Enid glanced at him fearfully. "No! No!" she said, sharply. "I—saw nothing strange. He was the Prophet."

Bale-Corphew's face relaxed.

"Ah!" he said, slowly. "I believe you. But, if you were blind, I saw." He paused and passed his handkerchief over his face. Cold as the day was, drops of perspiration stood upon his forehead.

"I saw. And from that hour the man was lost."

"Lost?"

"Yes, lost." He laughed excitedly; and to Enid the laugh sounded singularly unpleasant, sharp, and cruel. "From that day we have watched him—we, the Six. We have watched him and his friend—the dog who has dared to desecrate the name of Precursor. We have watched them night and day; we have seen them, listened to them hour after hour, while they believed themselves unobserved—?"

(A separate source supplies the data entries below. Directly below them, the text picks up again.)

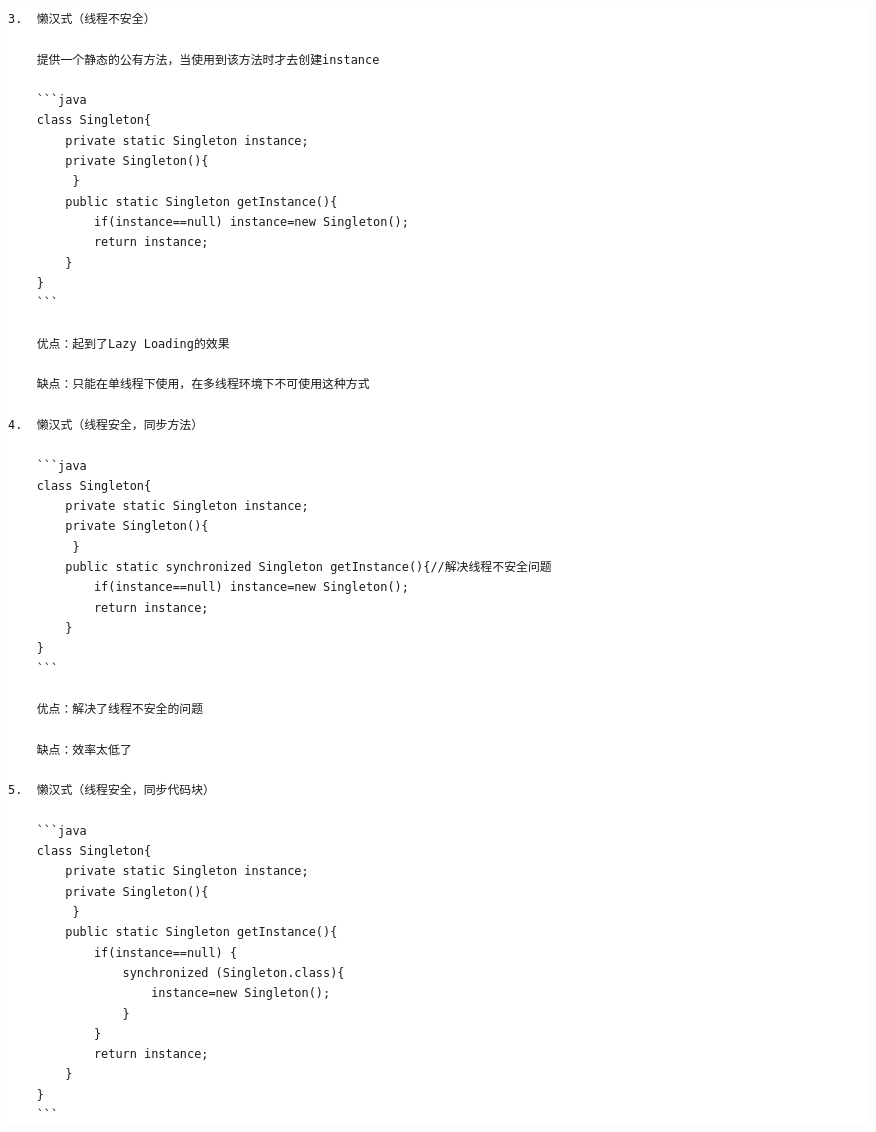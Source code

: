     3.  懒汉式（线程不安全）

        提供一个静态的公有方法，当使用到该方法时才去创建instance

        ```java
        class Singleton{
            private static Singleton instance;
            private Singleton(){
             }
            public static Singleton getInstance(){
                if(instance==null) instance=new Singleton();
                return instance;
            }
        }
        ```

        优点：起到了Lazy Loading的效果

        缺点：只能在单线程下使用，在多线程环境下不可使用这种方式

    4.  懒汉式（线程安全，同步方法）

        ```java
        class Singleton{
            private static Singleton instance;
            private Singleton(){
             }
            public static synchronized Singleton getInstance(){//解决线程不安全问题
                if(instance==null) instance=new Singleton();
                return instance;
            }
        }
        ```

        优点：解决了线程不安全的问题

        缺点：效率太低了

    5.  懒汉式（线程安全，同步代码块）

        ```java
        class Singleton{
            private static Singleton instance;
            private Singleton(){
             }
            public static Singleton getInstance(){
                if(instance==null) {
                    synchronized (Singleton.class){
                        instance=new Singleton();
                    }
                }
                return instance;
            }
        }
        ```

"And what do you know? What have you learned?" There was a strange faintness in the tone of her voice.

"Everything. Only yesterday we touched the key-stone of their scheme. To-night—this very night—they have planned an escape. They will attend as usual in the Place; they will fool us as they have fooled us before; and then, when the house is quiet—when the Six are at rest, exhausted by prayer and meditation—they will accomplish their vile work. They will plunder the Treasury of the Unseen!"

"Oh no! No!" With a swift movement she turned to him.

He looked at her for an instant, of silence, and then again the unpleasant, excited laugh escaped him.